Total Film: It's been a while since Eli Roth stepped in front of the camera, but after years in the acting wilderness, he returns for Aftershock - a disaster movie that swiftly evolves into something far gorier and more horrific.
Not only does he star, but he also produced the movie - and here he gives us exclusive commentary on the dark and unsettling truths behind the real life locations he used to film...
Uncovering new talent
Eli Roth: Lorenza Izzo was the discovery of the film. Originally Nicolas had cast her as the bartender in the night club, and before shooting started, this Adidas party came up that said we could film there, so we went AND did an impromptu shoot of the guys having fun.
Lorenza had starred in Nico's film Que Pena Tu Boda ( Fuck My Wedding ) and came to the Adidas party to just play a girl who danced with us, to at least guarantee some interaction with a girl in the scene.
When I said hello to her, she spoke to me in perfect English, like an American. I couldn't quite process that she was Chilean, she had zero accent whatsoever, and then she explained she had spent her early teenage years in Atlanta and learned English with zero accent.
I asked Nico why we had never considered her for Kylie and he said "I've never heard her speak English! Why would I? She speaks to me in Spanish." We were about to cast another girl for Kylie, but after the party we read Lorenza and her acting blew us away.
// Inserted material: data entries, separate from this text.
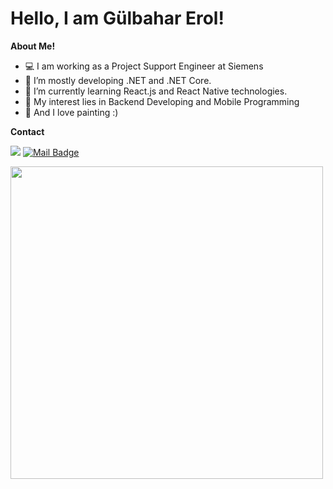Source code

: # Hello, I am Gülbahar Erol! 

**About Me!**


- 💻 I am working as a Project Support Engineer at Siemens
- 🌱 I’m mostly developing .NET and .NET Core.
- 🔖 I’m currently learning React.js and React Native technologies.
- 🤔 My interest lies in Backend Developing and Mobile Programming
- 🎨 And I love painting :)


**Contact**

[![](https://img.shields.io/badge/linkedin-%230077B5.svg?&style=for-the-badge&logo=linkedin&logoColor=white)](https://www.linkedin.com/in/gulbaharerol?lipi=urn%3Ali%3Apage%3Ad_flagship3_profile_view_base_contact_details%3BUu6KFFhsSJm71mfO18BMRA%3D%3D)
[![Mail Badge](https://img.shields.io/badge/ggulbaharerol@gmail.com-c14438?style=for-the-badge&logo=Gmail&logoColor=white&link=mailto:ggulbaharerol@gmail.com)](mailto:ggulbaharerol@gmail.com)

<img align='center' src="https://github-readme-stats.vercel.app/api?username=gulbaharee&show_icons=true&theme=highcontrast" width="500">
She had studied at Strassberg in New York - she was a superb actor. Lorenza has the most incredible, expressive eyes - all her emotions are right there. I was so blown away by her performance in Aftershock I cast her not only in my Netflix series Hemlock Grove as the cheerleader whose murder kicks off the show, but as the lead in my new film The Green Inferno . She's amazing.
Eli Roth: On all my sets, the crew loves to make fun of my posing for publicity photos. I knew we needed shots of us in distress covered in blood, and filming had to move so quickly that no one ever stopped to take still photos.
Lorenza and I grabbed Eduardo our stills photographer and took this shot, while the crew and other cast made fun of us. Then when it ran in all the newspapers and magazines in the U.S. the other actors were pissed they weren't in it. So, yeah, this is us being total posers.
Eli Roth: We filmed this in a real cemetery. What you see in the photo is not set dressing, this is what it looks like right now.
This entire wing was destroyed in Chile's 2010 earthquake and was too damaged to be repaired. We basically put up cameras and shot. The guy in the middle is played by Matias Lopez, Nicolas' brother. These guys were fantastic, and we dressed their tattoos from real Chilean prison tattoos.
When the earthquake hit, the prisons actually broke open and there was a curfew because the streets were filled with escaped prisoners, and no phones or communication of any kind anywhere. It was chaos.
Shooting on the scene of the disaster
Eli Roth: The scene in the cemetery was my most difficult scene, mainly because everything around me was real.
I looked at one of the cracked open graves and saw the bones sticking out and said to Nicolas "Wow, set dressing did an amazing job." He just laughed and said "Set dressing!?! You're so Gringo."
That's when I realized everything was real. There were bones and hair and piles of dust. I was inhaling dead people.
Eli Roth: I don't even know why this photo's in there, it's such a poser shot, but we took it at like 5am after we spent five nights in the cemetery.
We were all going a little insane. There was a guy in burn makeup who was charred head to toe and had a mouth appliance on, so he couldn't drink or eat or talk, and was breathing through a tiny hole. We got so caught up in filming we forgot about him.
Finally at like 6am I asked Nicolas if we were going to film the burned guy, and he had completely forgot about the shot. The guy had been in makeup since 3pm the day before. He was wandering around the cemetery all night like a zombie. We finally took his makeup off and suffice to say he was more than a little unhappy.
Luckily by then I had jumped in the van home to completely avoid this situation like any producer would. I think we gave him an extra $50.
Lorenza and Andrea
Eli Roth: This is Lorenza Izzo and Andrea Osvart. Andrea's a terrific actress from Hungary, she works a lot in Europe, especially Italy where she has won a number of awards. Both Lorenza and Andrea really did a great job of capturing the feeling of terror and the loss of control as the world around them collapses.
Dark, dark tunnels
Eli Roth: The underground tunnels that we reference in the film where priests and nuns used to meet and have sex and bury the babies if the nuns got pregnant are real.
It's something that's rarely spoken about in Chile, but apparently it happened in Spain too. We saw the tunnels but were not allowed access to film there, but there actually are tunnels filled with the dead babies. Nicolas told me about this while we were scouting Valparaiso and we incorporated it into the story.
Lorenza and Marcial
Eli Roth: This is Lorenza Izzo and Marcial Tagle. Marcial is a terrific actor, and is mostly known for comedy in Chile. He was the neighbor on the Chilean "Married with Children" and actually became more popular than the Al Bundy character.
Nicolas has worked with him in his other films and cast him in this dramatic role. Marcial did a great job, this scene with him and Lorenza is one of my favorite in the film.